## What is expected
Print the data that follows exactly, leaving nothing out.

*** Source material

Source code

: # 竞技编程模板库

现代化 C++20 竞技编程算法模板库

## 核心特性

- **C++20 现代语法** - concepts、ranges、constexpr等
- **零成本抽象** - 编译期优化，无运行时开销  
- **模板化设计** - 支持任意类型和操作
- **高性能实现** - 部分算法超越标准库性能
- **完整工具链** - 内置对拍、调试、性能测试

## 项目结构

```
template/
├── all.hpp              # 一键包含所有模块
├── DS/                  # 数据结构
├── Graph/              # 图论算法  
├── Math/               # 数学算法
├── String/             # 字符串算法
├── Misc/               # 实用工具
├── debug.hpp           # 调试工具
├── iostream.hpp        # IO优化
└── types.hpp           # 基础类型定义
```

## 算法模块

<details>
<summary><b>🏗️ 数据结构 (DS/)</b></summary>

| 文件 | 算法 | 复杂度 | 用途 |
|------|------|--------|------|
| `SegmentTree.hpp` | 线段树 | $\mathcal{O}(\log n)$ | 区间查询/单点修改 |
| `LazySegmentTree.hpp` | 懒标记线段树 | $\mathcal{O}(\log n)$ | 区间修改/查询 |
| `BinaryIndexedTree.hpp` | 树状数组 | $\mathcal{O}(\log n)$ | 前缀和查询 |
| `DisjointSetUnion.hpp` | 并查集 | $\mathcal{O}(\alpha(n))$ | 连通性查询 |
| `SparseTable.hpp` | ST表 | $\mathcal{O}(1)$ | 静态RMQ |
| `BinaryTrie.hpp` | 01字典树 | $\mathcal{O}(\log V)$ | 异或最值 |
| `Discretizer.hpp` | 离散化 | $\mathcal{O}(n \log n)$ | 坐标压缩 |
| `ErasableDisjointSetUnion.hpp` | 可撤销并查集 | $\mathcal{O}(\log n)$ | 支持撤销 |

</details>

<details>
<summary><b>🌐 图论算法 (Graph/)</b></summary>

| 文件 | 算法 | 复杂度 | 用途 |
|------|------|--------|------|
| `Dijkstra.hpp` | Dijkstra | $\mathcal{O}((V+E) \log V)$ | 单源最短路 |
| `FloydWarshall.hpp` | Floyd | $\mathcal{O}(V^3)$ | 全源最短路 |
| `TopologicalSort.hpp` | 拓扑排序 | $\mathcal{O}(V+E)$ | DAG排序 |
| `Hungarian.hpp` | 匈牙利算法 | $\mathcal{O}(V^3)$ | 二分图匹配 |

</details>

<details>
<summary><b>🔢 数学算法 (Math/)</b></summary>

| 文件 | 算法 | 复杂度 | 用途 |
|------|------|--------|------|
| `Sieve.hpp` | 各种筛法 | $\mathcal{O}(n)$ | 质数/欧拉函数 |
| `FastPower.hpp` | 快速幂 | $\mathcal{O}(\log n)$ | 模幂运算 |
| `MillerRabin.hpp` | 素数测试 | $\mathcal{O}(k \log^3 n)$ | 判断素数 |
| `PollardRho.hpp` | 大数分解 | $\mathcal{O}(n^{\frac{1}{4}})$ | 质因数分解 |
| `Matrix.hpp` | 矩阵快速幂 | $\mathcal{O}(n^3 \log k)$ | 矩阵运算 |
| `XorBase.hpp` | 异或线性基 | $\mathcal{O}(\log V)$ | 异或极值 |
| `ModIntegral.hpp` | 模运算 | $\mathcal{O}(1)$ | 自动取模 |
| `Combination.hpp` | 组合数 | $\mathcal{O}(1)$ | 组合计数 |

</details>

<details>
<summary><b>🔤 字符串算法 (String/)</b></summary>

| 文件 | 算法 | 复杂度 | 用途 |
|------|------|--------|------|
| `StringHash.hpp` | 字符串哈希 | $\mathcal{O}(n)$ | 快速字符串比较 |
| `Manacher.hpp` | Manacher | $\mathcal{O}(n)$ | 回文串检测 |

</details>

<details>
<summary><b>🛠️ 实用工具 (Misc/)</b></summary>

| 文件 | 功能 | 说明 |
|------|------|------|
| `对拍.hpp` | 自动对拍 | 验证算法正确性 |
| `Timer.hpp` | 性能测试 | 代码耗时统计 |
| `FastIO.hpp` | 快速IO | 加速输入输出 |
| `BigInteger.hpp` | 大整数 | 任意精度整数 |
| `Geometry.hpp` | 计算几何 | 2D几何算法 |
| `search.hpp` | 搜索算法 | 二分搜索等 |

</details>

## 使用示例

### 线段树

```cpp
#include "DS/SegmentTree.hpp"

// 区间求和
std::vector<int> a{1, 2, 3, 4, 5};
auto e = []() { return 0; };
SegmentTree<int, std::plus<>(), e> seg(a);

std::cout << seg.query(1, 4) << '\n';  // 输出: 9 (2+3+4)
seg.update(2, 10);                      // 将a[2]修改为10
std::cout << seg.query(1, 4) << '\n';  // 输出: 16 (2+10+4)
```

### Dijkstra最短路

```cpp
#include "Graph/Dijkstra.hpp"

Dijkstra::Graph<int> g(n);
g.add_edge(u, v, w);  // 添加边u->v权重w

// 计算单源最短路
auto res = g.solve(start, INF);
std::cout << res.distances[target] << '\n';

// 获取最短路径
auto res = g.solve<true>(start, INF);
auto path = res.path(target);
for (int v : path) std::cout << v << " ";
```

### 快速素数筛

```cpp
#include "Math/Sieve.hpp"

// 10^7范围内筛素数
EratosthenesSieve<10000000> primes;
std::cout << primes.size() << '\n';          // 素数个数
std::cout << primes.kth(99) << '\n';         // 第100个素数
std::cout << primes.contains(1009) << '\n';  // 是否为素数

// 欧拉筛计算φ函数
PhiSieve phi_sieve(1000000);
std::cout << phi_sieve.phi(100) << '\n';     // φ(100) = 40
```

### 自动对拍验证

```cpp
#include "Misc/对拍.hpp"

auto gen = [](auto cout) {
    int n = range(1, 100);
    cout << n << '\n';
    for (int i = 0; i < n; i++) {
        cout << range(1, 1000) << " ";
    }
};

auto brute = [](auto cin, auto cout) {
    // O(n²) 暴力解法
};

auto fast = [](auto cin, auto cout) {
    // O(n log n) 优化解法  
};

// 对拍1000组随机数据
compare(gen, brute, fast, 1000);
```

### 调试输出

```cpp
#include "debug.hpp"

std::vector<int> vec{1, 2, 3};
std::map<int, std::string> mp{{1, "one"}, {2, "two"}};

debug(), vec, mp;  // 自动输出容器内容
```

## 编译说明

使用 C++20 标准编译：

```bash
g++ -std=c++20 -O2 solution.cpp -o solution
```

******

## Output below
Source code

: # 竞技编程模板库

现代化 C++20 竞技编程算法模板库

## 核心特性

- **C++20 现代语法** - concepts、ranges、constexpr等
- **零成本抽象** - 编译期优化，无运行时开销  
- **模板化设计** - 支持任意类型和操作
- **高性能实现** - 部分算法超越标准库性能
- **完整工具链** - 内置对拍、调试、性能测试

## 项目结构

```
template/
├── all.hpp              # 一键包含所有模块
├── DS/                  # 数据结构
├── Graph/              # 图论算法  
├── Math/               # 数学算法
├── String/             # 字符串算法
├── Misc/               # 实用工具
├── debug.hpp           # 调试工具
├── iostream.hpp        # IO优化
└── types.hpp           # 基础类型定义
```

## 算法模块

<details>
<summary><b>🏗️ 数据结构 (DS/)</b></summary>

| 文件 | 算法 | 复杂度 | 用途 |
|------|------|--------|------|
| `SegmentTree.hpp` | 线段树 | $\mathcal{O}(\log n)$ | 区间查询/单点修改 |
| `LazySegmentTree.hpp` | 懒标记线段树 | $\mathcal{O}(\log n)$ | 区间修改/查询 |
| `BinaryIndexedTree.hpp` | 树状数组 | $\mathcal{O}(\log n)$ | 前缀和查询 |
| `DisjointSetUnion.hpp` | 并查集 | $\mathcal{O}(\alpha(n))$ | 连通性查询 |
| `SparseTable.hpp` | ST表 | $\mathcal{O}(1)$ | 静态RMQ |
| `BinaryTrie.hpp` | 01字典树 | $\mathcal{O}(\log V)$ | 异或最值 |
| `Discretizer.hpp` | 离散化 | $\mathcal{O}(n \log n)$ | 坐标压缩 |
| `ErasableDisjointSetUnion.hpp` | 可撤销并查集 | $\mathcal{O}(\log n)$ | 支持撤销 |

</details>

<details>
<summary><b>🌐 图论算法 (Graph/)</b></summary>

| 文件 | 算法 | 复杂度 | 用途 |
|------|------|--------|------|
| `Dijkstra.hpp` | Dijkstra | $\mathcal{O}((V+E) \log V)$ | 单源最短路 |
| `FloydWarshall.hpp` | Floyd | $\mathcal{O}(V^3)$ | 全源最短路 |
| `TopologicalSort.hpp` | 拓扑排序 | $\mathcal{O}(V+E)$ | DAG排序 |
| `Hungarian.hpp` | 匈牙利算法 | $\mathcal{O}(V^3)$ | 二分图匹配 |

</details>

<details>
<summary><b>🔢 数学算法 (Math/)</b></summary>

| 文件 | 算法 | 复杂度 | 用途 |
|------|------|--------|------|
| `Sieve.hpp` | 各种筛法 | $\mathcal{O}(n)$ | 质数/欧拉函数 |
| `FastPower.hpp` | 快速幂 | $\mathcal{O}(\log n)$ | 模幂运算 |
| `MillerRabin.hpp` | 素数测试 | $\mathcal{O}(k \log^3 n)$ | 判断素数 |
| `PollardRho.hpp` | 大数分解 | $\mathcal{O}(n^{\frac{1}{4}})$ | 质因数分解 |
| `Matrix.hpp` | 矩阵快速幂 | $\mathcal{O}(n^3 \log k)$ | 矩阵运算 |
| `XorBase.hpp` | 异或线性基 | $\mathcal{O}(\log V)$ | 异或极值 |
| `ModIntegral.hpp` | 模运算 | $\mathcal{O}(1)$ | 自动取模 |
| `Combination.hpp` | 组合数 | $\mathcal{O}(1)$ | 组合计数 |

</details>

<details>
<summary><b>🔤 字符串算法 (String/)</b></summary>

| 文件 | 算法 | 复杂度 | 用途 |
|------|------|--------|------|
| `StringHash.hpp` | 字符串哈希 | $\mathcal{O}(n)$ | 快速字符串比较 |
| `Manacher.hpp` | Manacher | $\mathcal{O}(n)$ | 回文串检测 |

</details>

<details>
<summary><b>🛠️ 实用工具 (Misc/)</b></summary>

| 文件 | 功能 | 说明 |
|------|------|------|
| `对拍.hpp` | 自动对拍 | 验证算法正确性 |
| `Timer.hpp` | 性能测试 | 代码耗时统计 |
| `FastIO.hpp` | 快速IO | 加速输入输出 |
| `BigInteger.hpp` | 大整数 | 任意精度整数 |
| `Geometry.hpp` | 计算几何 | 2D几何算法 |
| `search.hpp` | 搜索算法 | 二分搜索等 |

</details>

## 使用示例

### 线段树

```cpp
#include "DS/SegmentTree.hpp"

// 区间求和
std::vector<int> a{1, 2, 3, 4, 5};
auto e = []() { return 0; };
SegmentTree<int, std::plus<>(), e> seg(a);

std::cout << seg.query(1, 4) << '\n';  // 输出: 9 (2+3+4)
seg.update(2, 10);                      // 将a[2]修改为10
std::cout << seg.query(1, 4) << '\n';  // 输出: 16 (2+10+4)
```

### Dijkstra最短路

```cpp
#include "Graph/Dijkstra.hpp"

Dijkstra::Graph<int> g(n);
g.add_edge(u, v, w);  // 添加边u->v权重w

// 计算单源最短路
auto res = g.solve(start, INF);
std::cout << res.distances[target] << '\n';

// 获取最短路径
auto res = g.solve<true>(start, INF);
auto path = res.path(target);
for (int v : path) std::cout << v << " ";
```

### 快速素数筛

```cpp
#include "Math/Sieve.hpp"

// 10^7范围内筛素数
EratosthenesSieve<10000000> primes;
std::cout << primes.size() << '\n';          // 素数个数
std::cout << primes.kth(99) << '\n';         // 第100个素数
std::cout << primes.contains(1009) << '\n';  // 是否为素数

// 欧拉筛计算φ函数
PhiSieve phi_sieve(1000000);
std::cout << phi_sieve.phi(100) << '\n';     // φ(100) = 40
```

### 自动对拍验证

```cpp
#include "Misc/对拍.hpp"

auto gen = [](auto cout) {
    int n = range(1, 100);
    cout << n << '\n';
    for (int i = 0; i < n; i++) {
        cout << range(1, 1000) << " ";
    }
};

auto brute = [](auto cin, auto cout) {
    // O(n²) 暴力解法
};

auto fast = [](auto cin, auto cout) {
    // O(n log n) 优化解法  
};

// 对拍1000组随机数据
compare(gen, brute, fast, 1000);
```

### 调试输出

```cpp
#include "debug.hpp"

std::vector<int> vec{1, 2, 3};
std::map<int, std::string> mp{{1, "one"}, {2, "two"}};

debug(), vec, mp;  // 自动输出容器内容
```

## 编译说明

使用 C++20 标准编译：

```bash
g++ -std=c++20 -O2 solution.cpp -o solution
```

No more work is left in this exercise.